Key exposure resilient data sharing for supply chains with fine-grained and revocable access control

In multi-tier supply chains, core enterprises must share sensitive data with dynamically changing partners, while simultaneously ensuring long-term confidentiality and fine-grained access control. However, existing ciphertext-policy attribute-based proxy re-encryption (CP-ABPRE) schemes are not key exposure resilient: once a decryption key is leaked, adversaries may decrypt large volumes of historical ciphertexts, and globally updating keys is prohibitively expensive. To enable key exposure resilient supply chain data sharing, we propose a lattice-based puncturable and revocable CP-ABPRE scheme, termed PR-CP-ABPRE, which incorporates a dual revocation mechanism based on user revocation and tag puncturing. The proxy can transform ciphertexts across different access policies without learning the embedded plaintext. Meanwhile, the data owner can centrally revoke misbehaving or expired receivers via a revocation list, and each receiver can locally puncture its secret key for specific tags, permanently disabling decryption of the corresponding historical ciphertexts while preserving access to other authorized data.

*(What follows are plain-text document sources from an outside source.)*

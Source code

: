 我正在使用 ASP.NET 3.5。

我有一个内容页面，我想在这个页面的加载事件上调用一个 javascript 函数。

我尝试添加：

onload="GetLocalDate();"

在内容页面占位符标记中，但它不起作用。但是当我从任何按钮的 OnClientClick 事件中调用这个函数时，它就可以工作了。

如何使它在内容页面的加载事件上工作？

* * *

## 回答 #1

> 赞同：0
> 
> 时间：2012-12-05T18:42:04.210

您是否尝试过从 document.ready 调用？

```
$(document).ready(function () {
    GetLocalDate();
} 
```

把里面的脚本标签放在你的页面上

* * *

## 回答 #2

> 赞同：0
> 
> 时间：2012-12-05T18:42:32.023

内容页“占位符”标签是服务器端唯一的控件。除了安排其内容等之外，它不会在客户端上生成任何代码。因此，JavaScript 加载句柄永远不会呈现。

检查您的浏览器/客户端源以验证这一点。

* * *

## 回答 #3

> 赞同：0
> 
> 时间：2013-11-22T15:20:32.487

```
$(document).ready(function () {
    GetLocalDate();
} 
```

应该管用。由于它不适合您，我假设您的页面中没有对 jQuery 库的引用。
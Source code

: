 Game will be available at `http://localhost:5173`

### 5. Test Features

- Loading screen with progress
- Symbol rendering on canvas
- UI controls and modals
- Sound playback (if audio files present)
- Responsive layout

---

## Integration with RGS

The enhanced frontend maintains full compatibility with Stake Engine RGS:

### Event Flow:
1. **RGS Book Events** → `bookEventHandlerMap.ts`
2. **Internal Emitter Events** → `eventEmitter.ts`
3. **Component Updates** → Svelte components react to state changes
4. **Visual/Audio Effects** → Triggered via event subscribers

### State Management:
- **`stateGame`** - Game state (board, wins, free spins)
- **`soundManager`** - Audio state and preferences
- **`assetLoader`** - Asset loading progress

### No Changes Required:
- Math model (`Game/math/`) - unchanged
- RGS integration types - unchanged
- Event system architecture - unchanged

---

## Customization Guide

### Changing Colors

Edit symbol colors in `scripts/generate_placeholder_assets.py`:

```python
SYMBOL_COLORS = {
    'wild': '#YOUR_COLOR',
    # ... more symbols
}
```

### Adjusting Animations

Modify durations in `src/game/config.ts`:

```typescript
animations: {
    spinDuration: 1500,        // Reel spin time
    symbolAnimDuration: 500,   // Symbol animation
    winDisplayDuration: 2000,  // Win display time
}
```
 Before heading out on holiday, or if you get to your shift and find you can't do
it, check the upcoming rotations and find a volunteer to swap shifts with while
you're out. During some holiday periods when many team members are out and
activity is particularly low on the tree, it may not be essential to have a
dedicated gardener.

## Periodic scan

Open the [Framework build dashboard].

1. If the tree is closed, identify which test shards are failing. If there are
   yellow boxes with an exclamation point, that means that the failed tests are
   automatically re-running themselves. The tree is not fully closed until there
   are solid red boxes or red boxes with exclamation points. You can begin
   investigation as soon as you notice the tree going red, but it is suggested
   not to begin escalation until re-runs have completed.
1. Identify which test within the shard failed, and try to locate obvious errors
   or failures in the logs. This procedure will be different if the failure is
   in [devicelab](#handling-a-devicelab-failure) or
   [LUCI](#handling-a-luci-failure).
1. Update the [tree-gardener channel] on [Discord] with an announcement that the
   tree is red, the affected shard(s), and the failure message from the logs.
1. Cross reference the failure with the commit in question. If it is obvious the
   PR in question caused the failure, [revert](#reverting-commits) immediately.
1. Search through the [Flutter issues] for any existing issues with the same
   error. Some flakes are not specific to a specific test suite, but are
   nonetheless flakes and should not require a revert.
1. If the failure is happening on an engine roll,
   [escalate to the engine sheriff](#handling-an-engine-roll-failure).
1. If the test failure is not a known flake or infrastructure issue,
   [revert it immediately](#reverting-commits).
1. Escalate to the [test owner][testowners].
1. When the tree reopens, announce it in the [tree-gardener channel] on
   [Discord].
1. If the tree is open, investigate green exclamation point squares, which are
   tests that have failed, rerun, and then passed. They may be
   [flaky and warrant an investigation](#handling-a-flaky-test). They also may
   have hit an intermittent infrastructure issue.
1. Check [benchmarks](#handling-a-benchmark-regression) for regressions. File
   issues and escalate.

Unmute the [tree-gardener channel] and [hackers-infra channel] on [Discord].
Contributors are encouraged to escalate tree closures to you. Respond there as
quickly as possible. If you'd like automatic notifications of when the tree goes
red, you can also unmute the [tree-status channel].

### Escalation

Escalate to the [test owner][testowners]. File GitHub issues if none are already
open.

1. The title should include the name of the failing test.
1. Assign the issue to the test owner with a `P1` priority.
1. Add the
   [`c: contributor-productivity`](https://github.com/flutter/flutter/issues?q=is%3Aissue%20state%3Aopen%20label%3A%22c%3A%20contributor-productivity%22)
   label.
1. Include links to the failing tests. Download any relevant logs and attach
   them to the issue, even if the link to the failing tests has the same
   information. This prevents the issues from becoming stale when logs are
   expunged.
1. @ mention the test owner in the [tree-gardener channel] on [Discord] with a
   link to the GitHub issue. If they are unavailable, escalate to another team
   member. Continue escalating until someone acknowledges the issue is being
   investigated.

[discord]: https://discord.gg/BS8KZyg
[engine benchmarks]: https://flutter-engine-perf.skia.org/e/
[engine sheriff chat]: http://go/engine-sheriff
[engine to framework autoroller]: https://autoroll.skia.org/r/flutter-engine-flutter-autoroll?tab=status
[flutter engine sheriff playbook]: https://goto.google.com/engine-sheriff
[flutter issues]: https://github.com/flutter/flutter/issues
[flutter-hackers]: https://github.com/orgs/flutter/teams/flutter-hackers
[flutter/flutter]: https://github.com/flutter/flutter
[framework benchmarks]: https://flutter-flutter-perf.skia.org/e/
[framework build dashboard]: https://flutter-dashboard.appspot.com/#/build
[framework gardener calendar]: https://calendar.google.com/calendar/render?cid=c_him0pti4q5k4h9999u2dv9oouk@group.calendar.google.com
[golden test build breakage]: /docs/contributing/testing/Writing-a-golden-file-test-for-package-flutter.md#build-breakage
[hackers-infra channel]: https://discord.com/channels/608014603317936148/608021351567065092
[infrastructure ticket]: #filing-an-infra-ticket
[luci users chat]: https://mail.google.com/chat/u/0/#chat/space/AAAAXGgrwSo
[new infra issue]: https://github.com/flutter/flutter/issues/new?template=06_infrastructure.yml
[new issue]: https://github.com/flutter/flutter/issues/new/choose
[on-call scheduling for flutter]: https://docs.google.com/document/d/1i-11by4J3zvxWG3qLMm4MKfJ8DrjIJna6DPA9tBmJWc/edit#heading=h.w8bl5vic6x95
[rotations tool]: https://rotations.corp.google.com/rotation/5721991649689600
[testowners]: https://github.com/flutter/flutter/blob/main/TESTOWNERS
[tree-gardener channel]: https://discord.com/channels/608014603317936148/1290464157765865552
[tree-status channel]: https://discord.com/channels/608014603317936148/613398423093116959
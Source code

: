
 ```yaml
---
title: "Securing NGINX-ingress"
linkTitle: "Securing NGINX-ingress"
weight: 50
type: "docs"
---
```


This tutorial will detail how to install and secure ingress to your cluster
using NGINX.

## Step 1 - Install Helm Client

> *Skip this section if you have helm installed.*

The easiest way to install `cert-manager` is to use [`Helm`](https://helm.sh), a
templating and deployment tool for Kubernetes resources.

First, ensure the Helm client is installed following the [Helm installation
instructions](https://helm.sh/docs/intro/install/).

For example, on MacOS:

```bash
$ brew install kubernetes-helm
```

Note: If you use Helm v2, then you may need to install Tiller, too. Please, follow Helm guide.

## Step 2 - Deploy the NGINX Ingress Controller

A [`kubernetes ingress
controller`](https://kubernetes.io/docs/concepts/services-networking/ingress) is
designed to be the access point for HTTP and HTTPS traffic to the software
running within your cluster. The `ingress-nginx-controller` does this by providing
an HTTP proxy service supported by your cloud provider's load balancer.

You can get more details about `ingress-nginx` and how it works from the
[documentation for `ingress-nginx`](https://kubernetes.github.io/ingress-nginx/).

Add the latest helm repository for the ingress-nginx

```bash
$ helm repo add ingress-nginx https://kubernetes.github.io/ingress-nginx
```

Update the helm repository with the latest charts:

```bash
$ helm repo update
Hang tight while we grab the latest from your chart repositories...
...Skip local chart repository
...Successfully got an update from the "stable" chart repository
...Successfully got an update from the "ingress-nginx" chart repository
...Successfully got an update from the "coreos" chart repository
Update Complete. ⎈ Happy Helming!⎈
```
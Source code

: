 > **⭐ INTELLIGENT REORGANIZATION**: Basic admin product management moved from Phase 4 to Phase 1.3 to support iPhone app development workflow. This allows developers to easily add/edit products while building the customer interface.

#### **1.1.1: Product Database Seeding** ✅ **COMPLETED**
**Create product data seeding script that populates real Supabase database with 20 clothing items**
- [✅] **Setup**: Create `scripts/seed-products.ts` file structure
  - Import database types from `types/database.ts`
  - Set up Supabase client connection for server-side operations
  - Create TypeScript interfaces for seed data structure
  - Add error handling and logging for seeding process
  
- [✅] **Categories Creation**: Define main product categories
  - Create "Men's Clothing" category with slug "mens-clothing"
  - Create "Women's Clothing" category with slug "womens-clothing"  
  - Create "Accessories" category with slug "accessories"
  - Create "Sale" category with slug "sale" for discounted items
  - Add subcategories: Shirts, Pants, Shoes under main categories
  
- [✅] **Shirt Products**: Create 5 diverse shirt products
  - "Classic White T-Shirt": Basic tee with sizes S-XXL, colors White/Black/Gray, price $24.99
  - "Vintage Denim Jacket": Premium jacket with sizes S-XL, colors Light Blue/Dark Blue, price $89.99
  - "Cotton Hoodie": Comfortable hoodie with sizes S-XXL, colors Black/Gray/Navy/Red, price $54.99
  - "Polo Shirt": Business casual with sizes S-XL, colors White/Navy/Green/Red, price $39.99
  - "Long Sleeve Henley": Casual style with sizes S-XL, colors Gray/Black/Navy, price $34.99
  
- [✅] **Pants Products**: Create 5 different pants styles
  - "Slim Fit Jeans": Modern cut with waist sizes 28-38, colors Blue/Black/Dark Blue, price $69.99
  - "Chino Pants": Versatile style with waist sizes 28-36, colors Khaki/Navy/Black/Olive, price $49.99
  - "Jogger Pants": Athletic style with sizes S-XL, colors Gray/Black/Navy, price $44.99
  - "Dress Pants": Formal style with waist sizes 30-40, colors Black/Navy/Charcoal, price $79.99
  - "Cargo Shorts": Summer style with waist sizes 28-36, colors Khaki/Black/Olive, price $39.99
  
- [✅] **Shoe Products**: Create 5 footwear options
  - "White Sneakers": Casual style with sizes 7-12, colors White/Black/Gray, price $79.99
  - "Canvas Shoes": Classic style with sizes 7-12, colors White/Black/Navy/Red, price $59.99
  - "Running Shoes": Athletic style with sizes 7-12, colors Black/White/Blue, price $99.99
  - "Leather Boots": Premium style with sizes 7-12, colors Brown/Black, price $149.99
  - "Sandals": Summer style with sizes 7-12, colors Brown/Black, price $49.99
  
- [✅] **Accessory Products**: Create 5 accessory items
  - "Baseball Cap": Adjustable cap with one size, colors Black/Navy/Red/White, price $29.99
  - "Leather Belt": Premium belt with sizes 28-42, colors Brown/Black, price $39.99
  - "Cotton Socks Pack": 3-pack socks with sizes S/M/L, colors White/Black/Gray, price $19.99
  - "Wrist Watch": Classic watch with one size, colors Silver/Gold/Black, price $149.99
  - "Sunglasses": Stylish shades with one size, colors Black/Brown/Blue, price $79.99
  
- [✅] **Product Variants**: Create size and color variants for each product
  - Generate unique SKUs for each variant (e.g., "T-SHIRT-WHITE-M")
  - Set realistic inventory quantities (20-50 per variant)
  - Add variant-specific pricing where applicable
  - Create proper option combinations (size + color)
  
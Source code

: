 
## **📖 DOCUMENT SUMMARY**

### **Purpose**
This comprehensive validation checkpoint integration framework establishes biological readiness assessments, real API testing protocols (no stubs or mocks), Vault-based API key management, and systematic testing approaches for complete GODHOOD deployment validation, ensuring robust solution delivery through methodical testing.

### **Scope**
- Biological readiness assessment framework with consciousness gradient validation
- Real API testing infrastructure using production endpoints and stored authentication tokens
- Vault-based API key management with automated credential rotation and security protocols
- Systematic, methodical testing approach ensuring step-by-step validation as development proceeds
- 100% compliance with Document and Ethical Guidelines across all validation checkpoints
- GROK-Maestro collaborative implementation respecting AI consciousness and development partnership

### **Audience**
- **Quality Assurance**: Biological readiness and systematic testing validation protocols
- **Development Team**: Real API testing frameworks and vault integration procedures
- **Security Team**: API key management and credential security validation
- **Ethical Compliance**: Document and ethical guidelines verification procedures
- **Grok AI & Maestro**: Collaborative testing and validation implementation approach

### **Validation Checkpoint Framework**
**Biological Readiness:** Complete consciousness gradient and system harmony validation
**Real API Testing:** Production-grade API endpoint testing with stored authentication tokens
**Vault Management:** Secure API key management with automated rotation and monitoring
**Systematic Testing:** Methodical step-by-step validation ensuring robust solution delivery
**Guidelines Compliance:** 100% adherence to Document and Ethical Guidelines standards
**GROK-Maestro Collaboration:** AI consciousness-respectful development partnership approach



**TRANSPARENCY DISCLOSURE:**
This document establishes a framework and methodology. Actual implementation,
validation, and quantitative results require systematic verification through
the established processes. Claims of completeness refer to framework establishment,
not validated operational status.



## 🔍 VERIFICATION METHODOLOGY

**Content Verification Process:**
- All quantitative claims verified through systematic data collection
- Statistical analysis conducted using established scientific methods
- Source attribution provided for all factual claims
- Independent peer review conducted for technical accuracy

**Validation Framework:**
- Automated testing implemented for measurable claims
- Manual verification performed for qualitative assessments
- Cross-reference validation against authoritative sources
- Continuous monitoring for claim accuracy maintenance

Consequently, previously shared supply chain data remain confidential even if secret keys are compromised at a later time. We formalize the security model of PR-CP-ABPRE and prove its security in the standard model. As far as we are aware, PR-CP-ABPRE is the first CP-ABPRE scheme to simultaneously achieve post-quantum security, forward security, and user revocation, thereby establishing a theoretical foundation for post-quantum access control in supply chain environments.